Master Your DAM Strategy and Governance Plan
Digital Asset Management

How to Develop a Strategy and Governance Plan for Your Digital Asset Management (DAM) System

February 23, 2024 8 minute read
Put a strategy and governance plan in place to ensure your DAM platform can scale and grow with you.

With the volume of photos, videos, illustrations, and other digital assets that organizations generate and receive today, it’s no wonder many businesses have incorporated a digital asset management (DAM) system into their marketing technology (martech) stack. But those that do so without a strategy, governance plan, or vision for how their DAM program supports marketing and business initiatives put themselves at risk.

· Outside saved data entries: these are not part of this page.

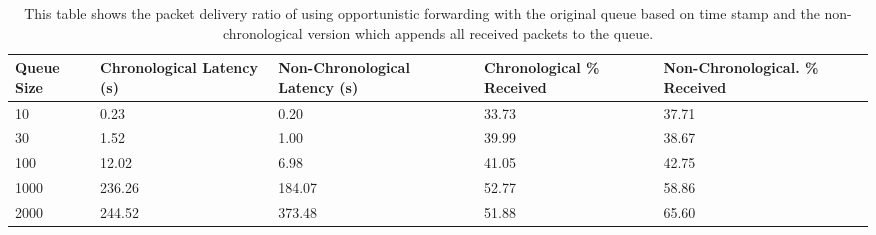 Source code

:         \begin{table}[H]
            \begin{tabularx}{\linewidth}{|X|X|X|X|X|}
                \hline
                \multicolumn{1}{|X|}{\centering Queue Size} & 
                \multicolumn{1}{|X|}{\centering Chronological Latency (s)} & 
                \multicolumn{1}{|X|}{\centering Non-Chronological Latency (s)} & 
                \multicolumn{1}{|X|}{\centering Chronological \% Received} & 
                \multicolumn{1}{|X|}{\centering Non-Chronological. \% Received} \\
                \hline
                10 & 0.23 & 0.20 & 33.73 & 37.71 \\
                30 & 1.52 & 1.00 & 39.99 & 38.67 \\
                100 & 12.02 & 6.98 & 41.05 & 42.75 \\
                1000 & 236.26 & 184.07 & 52.77 & 58.86 \\
                2000 & 244.52 & 373.48 & 51.88 & 65.60 \\
                \hline
            \end{tabularx}
            \caption{This table shows the packet delivery ratio of using opportunistic forwarding with the original queue based on time stamp  and the non-chronological version which appends all received packets to the queue.}
            \label{tab:priority_queue}
        \end{table}

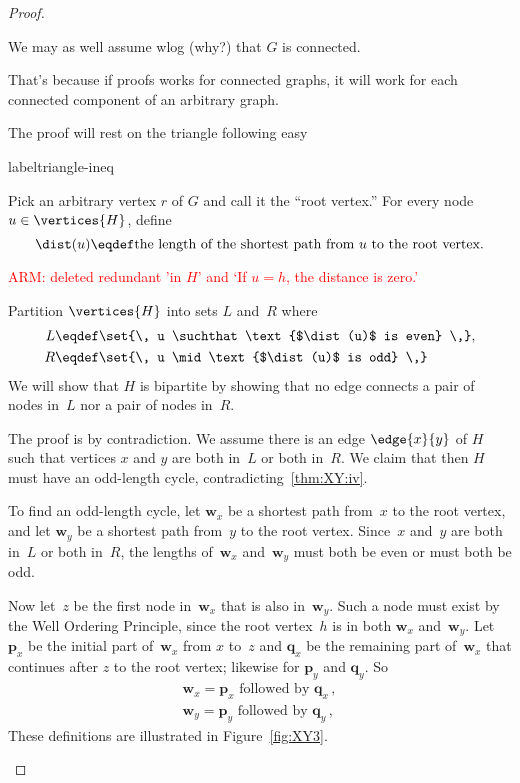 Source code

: \begin{proof}
\begin{description}
  We may as well assume wlog (why?) that $G$ is connected.
\begin{editingnotes}
  That's because if proofs works for connected graphs, it will work for
  each connected component of an arbitrary graph.
\end{editingnotes}

The proof will rest on the triangle following easy
\begin{lemma}label{triangle-ineq}


\end{lemma}

Pick an arbitrary vertex $r$ of $G$ and call it the ``root vertex.'' For
every node $u \in \vertices{H}$, define
\[
\dist(u)  \eqdef \text{the length of the shortest path from $u$ to
        the root vertex.}
\]
\begin{editingnotes}
\textcolor{red}{ARM: deleted redundant 'in $H$' and `If $u = h$, the distance is zero.'}
\end{editingnotes}
Partition $\vertices{H}$ into sets $L$ and~$R$ where
\begin{align*}
    L &\eqdef \set{\, u \suchthat \text{$\dist(u)$ is even} \,}, \\
    R &\eqdef \set{\, u \mid \text{$\dist(u)$ is odd} \,}
\end{align*}
We will show that $H$ is bipartite by showing that no edge connects a
pair of nodes in~$L$ nor a pair of nodes in~$R$.

The proof is by contradiction.  We assume there is an edge
$\edge{x}{y}$ of $H$ such that vertices $x$ and $y$ are both in~$L$ or
both in~$R$.  We claim that then $H$ must have an odd-length cycle,
contradicting~\ref{thm:XY:iv}.

To find an odd-length cycle, let $\mathbf{w}_x$ be a shortest path
from~$x$ to the root vertex, and let $\mathbf{w}_y$ be a shortest path
from~$y$ to the root vertex.  Since~$x$ and~$y$ are both in~$L$ or
both in~$R$, the lengths of~$\mathbf{w}_x$ and~$\mathbf{w}_y$ must
both be even or must both be odd.

Now let~$z$ be the first node in~$\mathbf{w}_x$ that is also
in~$\mathbf{w}_y$.  Such a node must exist by the Well Ordering
Principle, since the root vertex~$h$ is in both $\mathbf{w}_x$
and~$\mathbf{w}_y$.  Let $\mathbf{p}_x$ be the initial part
of~$\mathbf{w}_x$ from $x$ to~$z$ and $\mathbf{q}_x$ be the remaining
part of~$\mathbf{w}_x$ that continues after $z$ to the root vertex;
likewise for $\mathbf{p}_y$ and $\mathbf{q}_y$.  So
\begin{align}
\mathbf{w}_x = \mathbf{p}_x \text{ followed by } \mathbf{q}_x\, ,\label{wxpxqx}\\
\mathbf{w}_y = \mathbf{p}_y \text{ followed by } \mathbf{q}_y\, ,\label{wypyqy}
\end{align}
These definitions are illustrated in Figure~\ref{fig:XY3}.


\end{description}
\end{proof}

Employee turnover, leadership transitions, and other organizational changes can destabilize the effective use of DAM platforms and jeopardize your investment in your brand assets.

At Acquia, we’ve helped hundreds of organizations implement their DAM systems and, along the way, have learned the best practices to ensure their success. We shared that wisdom in a webinar where I joined a panel alongside Jake Athey, VP of Sales and Go-To-Market, DAM and PIM at Acquia, and Ben Owen, Sales & Marketing Manager at Stacks. We’ve synthesized the highlights below so read on for the tips that will help position your organization for the best possible outcomes as you explore adding a DAM platform to your martech stack!

Define your DAM strategy

Whether you’re researching DAM systems, are shopping around, or already have a solution in mind, developing a guiding framework for DAM-related decisions is key to driving business impact.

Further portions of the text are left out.